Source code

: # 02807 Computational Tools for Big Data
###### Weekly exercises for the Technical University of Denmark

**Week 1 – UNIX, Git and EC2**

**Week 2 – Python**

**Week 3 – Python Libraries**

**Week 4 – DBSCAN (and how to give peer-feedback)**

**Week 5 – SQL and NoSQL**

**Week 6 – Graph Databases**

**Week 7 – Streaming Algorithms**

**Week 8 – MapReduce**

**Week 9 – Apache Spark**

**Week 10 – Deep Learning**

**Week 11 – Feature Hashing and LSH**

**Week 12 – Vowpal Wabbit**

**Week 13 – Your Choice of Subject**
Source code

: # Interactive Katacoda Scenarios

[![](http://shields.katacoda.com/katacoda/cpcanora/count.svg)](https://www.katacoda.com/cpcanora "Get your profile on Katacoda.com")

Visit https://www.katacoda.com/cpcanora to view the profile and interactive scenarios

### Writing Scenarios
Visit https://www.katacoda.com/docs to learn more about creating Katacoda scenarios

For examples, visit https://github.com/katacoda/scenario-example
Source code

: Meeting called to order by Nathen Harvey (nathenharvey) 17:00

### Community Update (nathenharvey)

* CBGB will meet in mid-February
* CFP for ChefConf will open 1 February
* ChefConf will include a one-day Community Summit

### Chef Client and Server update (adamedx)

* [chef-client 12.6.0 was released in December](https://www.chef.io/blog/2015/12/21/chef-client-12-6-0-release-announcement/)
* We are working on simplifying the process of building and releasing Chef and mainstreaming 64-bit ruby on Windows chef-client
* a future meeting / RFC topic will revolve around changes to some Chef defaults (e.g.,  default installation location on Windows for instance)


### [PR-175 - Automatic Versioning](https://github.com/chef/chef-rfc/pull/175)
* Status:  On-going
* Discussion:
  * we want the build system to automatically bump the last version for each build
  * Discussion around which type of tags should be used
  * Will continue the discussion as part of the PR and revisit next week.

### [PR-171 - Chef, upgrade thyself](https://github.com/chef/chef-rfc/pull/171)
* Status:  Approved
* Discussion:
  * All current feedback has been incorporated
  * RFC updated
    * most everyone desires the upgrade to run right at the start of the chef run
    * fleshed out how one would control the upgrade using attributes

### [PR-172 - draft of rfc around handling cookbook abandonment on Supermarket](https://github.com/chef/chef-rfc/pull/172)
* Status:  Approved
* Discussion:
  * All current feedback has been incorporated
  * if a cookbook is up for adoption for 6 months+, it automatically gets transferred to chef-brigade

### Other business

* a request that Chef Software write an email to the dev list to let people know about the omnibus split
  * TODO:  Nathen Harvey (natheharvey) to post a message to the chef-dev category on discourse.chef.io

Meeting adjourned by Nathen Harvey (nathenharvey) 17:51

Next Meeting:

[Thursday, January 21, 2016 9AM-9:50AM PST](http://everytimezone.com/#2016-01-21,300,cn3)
++++++++++++++++++++
From the first line to the last, return the data exactly.

Source code

: # 02807 Computational Tools for Big Data
###### Weekly exercises for the Technical University of Denmark

**Week 1 – UNIX, Git and EC2**

**Week 2 – Python**

**Week 3 – Python Libraries**

**Week 4 – DBSCAN (and how to give peer-feedback)**

**Week 5 – SQL and NoSQL**

**Week 6 – Graph Databases**

**Week 7 – Streaming Algorithms**

**Week 8 – MapReduce**

**Week 9 – Apache Spark**

**Week 10 – Deep Learning**

**Week 11 – Feature Hashing and LSH**

**Week 12 – Vowpal Wabbit**

**Week 13 – Your Choice of Subject**
Source code

: # Interactive Katacoda Scenarios

[![](http://shields.katacoda.com/katacoda/cpcanora/count.svg)](https://www.katacoda.com/cpcanora "Get your profile on Katacoda.com")

Visit https://www.katacoda.com/cpcanora to view the profile and interactive scenarios

### Writing Scenarios
Visit https://www.katacoda.com/docs to learn more about creating Katacoda scenarios

For examples, visit https://github.com/katacoda/scenario-example
Source code

: Meeting called to order by Nathen Harvey (nathenharvey) 17:00

### Community Update (nathenharvey)

* CBGB will meet in mid-February
* CFP for ChefConf will open 1 February
* ChefConf will include a one-day Community Summit

### Chef Client and Server update (adamedx)

* [chef-client 12.6.0 was released in December](https://www.chef.io/blog/2015/12/21/chef-client-12-6-0-release-announcement/)
* We are working on simplifying the process of building and releasing Chef and mainstreaming 64-bit ruby on Windows chef-client
* a future meeting / RFC topic will revolve around changes to some Chef defaults (e.g.,  default installation location on Windows for instance)


### [PR-175 - Automatic Versioning](https://github.com/chef/chef-rfc/pull/175)
* Status:  On-going
* Discussion:
  * we want the build system to automatically bump the last version for each build
  * Discussion around which type of tags should be used
  * Will continue the discussion as part of the PR and revisit next week.

### [PR-171 - Chef, upgrade thyself](https://github.com/chef/chef-rfc/pull/171)
* Status:  Approved
* Discussion:
  * All current feedback has been incorporated
  * RFC updated
    * most everyone desires the upgrade to run right at the start of the chef run
    * fleshed out how one would control the upgrade using attributes

### [PR-172 - draft of rfc around handling cookbook abandonment on Supermarket](https://github.com/chef/chef-rfc/pull/172)
* Status:  Approved
* Discussion:
  * All current feedback has been incorporated
  * if a cookbook is up for adoption for 6 months+, it automatically gets transferred to chef-brigade

### Other business

* a request that Chef Software write an email to the dev list to let people know about the omnibus split
  * TODO:  Nathen Harvey (natheharvey) to post a message to the chef-dev category on discourse.chef.io

Meeting adjourned by Nathen Harvey (nathenharvey) 17:51

Next Meeting:

[Thursday, January 21, 2016 9AM-9:50AM PST](http://everytimezone.com/#2016-01-21,300,cn3)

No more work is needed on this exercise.